Worksheet 04: Bernoulli Distribution

Due Date

2023-03-10 Friday at the end of class

  1. Suppose the random variable \(X\) follows a Bernoulli\((p)\) distribution with unknown parameter \(p\) such that \(0 \leq p \leq 1\), \(X \sim \text{Bernoulli}(p)\). Show that the expectation of \(X\) is equal to \(p\), \(\mathbb{E}[X] = p\).

    The density function of the Bernoulli distribution is

    \[f(x | p) = p^x (1 - p)^{1-x}\]

  2. Think of and describe a random process that has only two outcomes. Suppose we label the outcome of more interest with a \(1\).

    1. What is a reasonable probability, \(p\), of the outcome labeled with a \(1\)?

    2. Draw a plot of the density function for this distribution.

    3. Since distributions generate data, write down 10 possible values that this distribution is likely to generate?

  3. Suppose the random variable \(X\) follows a Bernoulli\((p)\) distribution with unknown parameter \(p\) such that \(0 \leq p \leq 1\), \(X \sim \text{Bernoulli}(p)\). Show that the variance of \(X\) is equal to \(p(1 - p)\), \(\mathbb{V}[X] = p(1 - p)\).

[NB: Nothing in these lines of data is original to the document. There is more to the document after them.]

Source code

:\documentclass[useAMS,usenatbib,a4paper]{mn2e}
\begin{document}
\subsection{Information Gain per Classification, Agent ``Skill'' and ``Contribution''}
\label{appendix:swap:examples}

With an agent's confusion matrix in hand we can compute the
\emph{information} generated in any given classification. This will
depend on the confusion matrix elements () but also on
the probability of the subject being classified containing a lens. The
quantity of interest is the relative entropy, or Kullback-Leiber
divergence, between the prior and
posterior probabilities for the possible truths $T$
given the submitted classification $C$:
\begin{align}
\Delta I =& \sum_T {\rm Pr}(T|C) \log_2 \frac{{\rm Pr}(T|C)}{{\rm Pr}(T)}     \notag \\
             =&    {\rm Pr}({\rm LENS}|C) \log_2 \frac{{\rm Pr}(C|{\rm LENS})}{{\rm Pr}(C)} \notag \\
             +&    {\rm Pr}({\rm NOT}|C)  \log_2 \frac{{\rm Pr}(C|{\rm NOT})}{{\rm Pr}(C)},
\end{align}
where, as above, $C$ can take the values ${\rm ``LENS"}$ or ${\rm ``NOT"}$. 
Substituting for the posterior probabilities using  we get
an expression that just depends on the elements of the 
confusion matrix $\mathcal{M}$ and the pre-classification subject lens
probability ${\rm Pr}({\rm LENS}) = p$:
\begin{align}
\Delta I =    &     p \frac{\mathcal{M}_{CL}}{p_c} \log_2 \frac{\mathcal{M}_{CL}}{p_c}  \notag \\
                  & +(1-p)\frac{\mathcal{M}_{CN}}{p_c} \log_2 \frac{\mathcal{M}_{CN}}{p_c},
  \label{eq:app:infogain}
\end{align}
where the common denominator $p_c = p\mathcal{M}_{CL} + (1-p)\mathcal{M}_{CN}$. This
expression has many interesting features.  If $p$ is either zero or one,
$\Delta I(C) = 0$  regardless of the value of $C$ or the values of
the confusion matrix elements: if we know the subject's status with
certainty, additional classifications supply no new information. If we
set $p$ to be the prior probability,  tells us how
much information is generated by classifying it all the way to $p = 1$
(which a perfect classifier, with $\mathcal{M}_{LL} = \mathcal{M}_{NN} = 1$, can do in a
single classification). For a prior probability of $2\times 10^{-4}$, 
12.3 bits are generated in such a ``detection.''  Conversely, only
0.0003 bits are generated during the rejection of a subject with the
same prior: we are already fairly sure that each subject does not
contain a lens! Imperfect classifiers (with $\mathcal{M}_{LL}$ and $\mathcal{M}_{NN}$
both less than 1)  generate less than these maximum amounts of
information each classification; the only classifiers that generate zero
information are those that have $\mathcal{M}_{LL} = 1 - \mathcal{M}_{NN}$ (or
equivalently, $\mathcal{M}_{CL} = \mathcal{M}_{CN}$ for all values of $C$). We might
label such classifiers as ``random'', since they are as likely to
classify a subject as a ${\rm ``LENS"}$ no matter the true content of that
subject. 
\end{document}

  4. Think of and describe a random process that has only two outcomes, but where one outcome is much more likely than the other. Suppose we label the outcome of more interest with a \(1\).

    1. What is a reasonable probability, \(p\), of the outcome labeled with a \(1\)?

    2. Since distributions generate data, write down 10 possible values that this distribution is likely to generate?

    3. Now pretend that \(p = 1/2\). What might 10 new values from this distribution look like?

    4. For which value of \(p\) would the variance be greater? How is this reflected in the data?